Microstructure and Tensile Strength of an Al-Si-Fe-V Alloy: Vanadium and Solidification Thermal Parameters as Recycling Strategies

Abstract

One of the greatest challenges facing the recycling of Al-based alloys is handling Fe incorporation. The formation of Fe-rich phases has negative impacts on the mechanical behavior and may limit the usage of recycled alloys. In this context, V addition is regarded as a potential solution since it can inhibit the formation of such phases. However, the microstructure evolution of V-modified Al-based alloys is not fully understood, especially when different solidification cooling regimes are considered.

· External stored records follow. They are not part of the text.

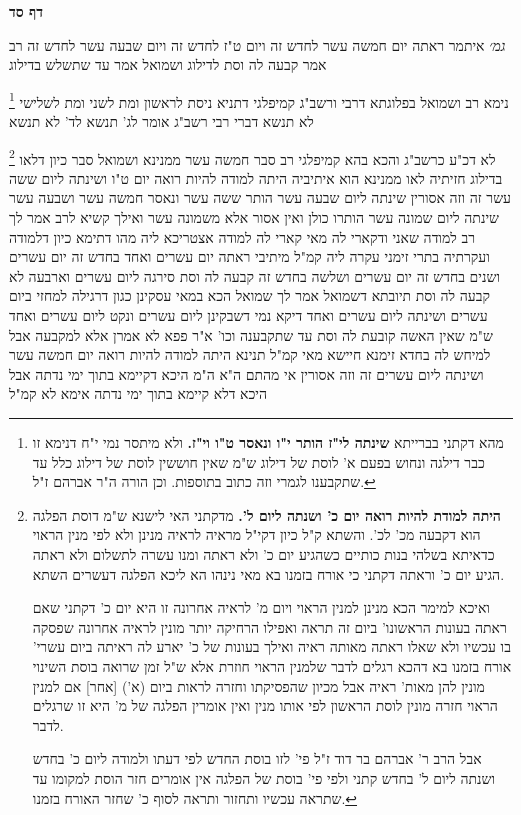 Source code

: \documentclass[12pt, openany]{book}
\newcommand{\sethebfont}{
\fontsize{10.5pt}{21.0pt} \selectfont
}
\newcommand{\twocol}[1]{
	{\sethebfont \begin{multicols}{2}
			#1
	\end{multicols}}	
}
\newcommand{\sectname}{}
\newcommand{\newsection}[1]{
	\addcontentsline{toc}{section}{#1}
	\renewcommand{\sectname}{#1}	
	\vspace{-\baselineskip}
	\begin{center}
		\textbf{%
\fontsize{16pt}{16pt}\selectfont
			#1}
	\end{center}
	\vspace{-\baselineskip}
	\nopagebreak
}
\newcommand{\footnotecomment}[1]{
	\renewcommand\thefootnote{}
	\footnote{#1}}
\newcommand{\commenta}[1]{\footnotecomment{#1}}
\begin{document}
\newsection{דף סד}
\twocol{{\large\emph{גמ׳}} איתמר ראתה יום חמשה עשר לחדש זה ויום ט"ז לחדש זה ויום שבעה עשר לחדש זה רב אמר קבעה לה וסת לדילוג ושמואל אמר עד שתשלש בדילוג 
\commenta{מהא דקתני בברייתא \textbf{שינתה לי"ז הותר י"ו ונאסר ט"ו וי"ז.} ולא מיתסר נמי י"ח דנימא זו כבר דילגה ונחוש בפעם א' לוסת של דילוג ש"מ שאין חוששין לוסת של דילוג כלל עד שתקבענו לגמרי וזה כתוב בתוספות. וכן הורה ה"ר אברהם ז"ל. }
נימא רב ושמואל בפלוגתא דרבי ורשב"ג קמיפלגי דתניא ניסת לראשון ומת לשני ומת לשלישי לא תנשא דברי רבי רשב"ג אומר לג' תנשא לד' לא תנשא 
\commenta{\textbf{היתה למודת להיות רואה יום כ' ושנתה ליום ל'.} מדקתני האי לישנא ש"מ דוסת הפלגה הוא דקבעה מכ' לכ'. והשתא ק"ל כיון דקי"ל מראיה לראיה מנינן ולא לפי מנין הראוי כדאיתא בשלהי בנות כותיים כשהגיע יום כ' ולא ראתה ומנו עשרה לתשלום ולא ראתה הגיע יום כ' וראתה דקתני כי אורח בזמנו בא מאי נינהו הא ליכא הפלגה דעשרים השתא.\par ואיכא למימר הכא מנינן למנין הראוי ויום מ' לראיה אחרונה זו היא יום כ' דקתני שאם ראתה בעונות הראשונו' ביום זה תראה ואפילו הרחיקה יותר מונין לראיה אחרונה שפסקה בו עכשיו ולא שאלו ראתה מאותה ראיה ואילך בעונות של כ' יארע לה ראיתה ביום עשרי' אורח בזמנו בא דהכא רגלים לדבר שלמנין הראוי חוזרת אלא ש"ל זמן שרואה בוסת השינוי מונין להן מאות' ראיה אבל מכיון שהפסיקתו וחזרה לראות ביום (א') [אחר] אם למנין הראוי חזרה מונין לוסת הראשון לפי אותו מנין ואין אומרין הפלגה של מ' היא זו שרגלים לדבר.\par אבל הרב ר' אברהם בר דוד ז"ל פי' לזו בוסת החדש לפי דעתו ולמודה ליום כ' בחדש ושנתה ליום ל' בחדש קתני ולפי פי' בוסת של הפלגה אין אומרים חזר הוסת למקומו עד שתראה עכשיו ותחזור ותראה לסוף כ' שחזר האורח בזמנו. }
לא דכ"ע כרשב"ג והכא בהא קמיפלגי רב סבר חמשה עשר ממנינא ושמואל סבר כיון דלאו בדילוג חזיתיה לאו ממנינא הוא 
איתיביה היתה למודה להיות רואה יום ט"ו ושינתה ליום ששה עשר זה וזה אסורין שינתה ליום שבעה עשר הותר ששה עשר ונאסר חמשה עשר ושבעה עשר 
שינתה ליום שמונה עשר הותרו כולן ואין אסור אלא משמונה עשר ואילך קשיא לרב אמר לך רב למודה שאני 
ודקארי לה מאי קארי לה למודה אצטריכא ליה מהו דתימא כיון דלמודה ועקרתיה בתרי זימני עקרה ליה קמ"ל 
מיתיבי ראתה יום עשרים ואחד בחדש זה יום עשרים ושנים בחדש זה יום עשרים ושלשה בחדש זה קבעה לה וסת סירגה ליום עשרים וארבעה לא קבעה לה וסת תיובתא דשמואל 
אמר לך שמואל הכא במאי עסקינן כגון דרגילה למחזי ביום עשרים ושינתה ליום עשרים ואחד דיקא נמי דשבקינן ליום עשרים ונקט ליום עשרים ואחד ש"מ
שאין האשה קובעת לה וסת עד שתקבענה וכו' א"ר פפא לא אמרן אלא למקבעה אבל למיחש לה בחדא זימנא חיישא 
מאי קמ"ל תנינא היתה למודה להיות רואה יום חמשה עשר ושינתה ליום עשרים זה וזה אסורין 
אי מהתם ה"א ה"מ היכא דקיימא בתוך ימי נדתה אבל היכא דלא קיימא בתוך ימי נדתה אימא לא קמ"ל
}
\end{document}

Thus, this work investigates the microstructure and tensile properties of an Al-7Si-1Fe [wt.%] alloy modified with a 0.5 wt.%V addition. Directionally solidified samples were produced and subjected to microstructure analysis and tensile tests. It was found that the addition of V reduces the fraction of β-AlFeSi particles because of the formation of new V-rich phases. This was determinant to improve the tensile properties for faster cooling conditions during solidification. For moderate and slow cooling regimes, however, the V-containing alloy had a less favorable mechanical behavior due to the formation of larger β-AlFeSi particles. Finally, quantitative relationships are proposed for the prediction of tensile properties from microstructural parameters using multiple linear regression analysis.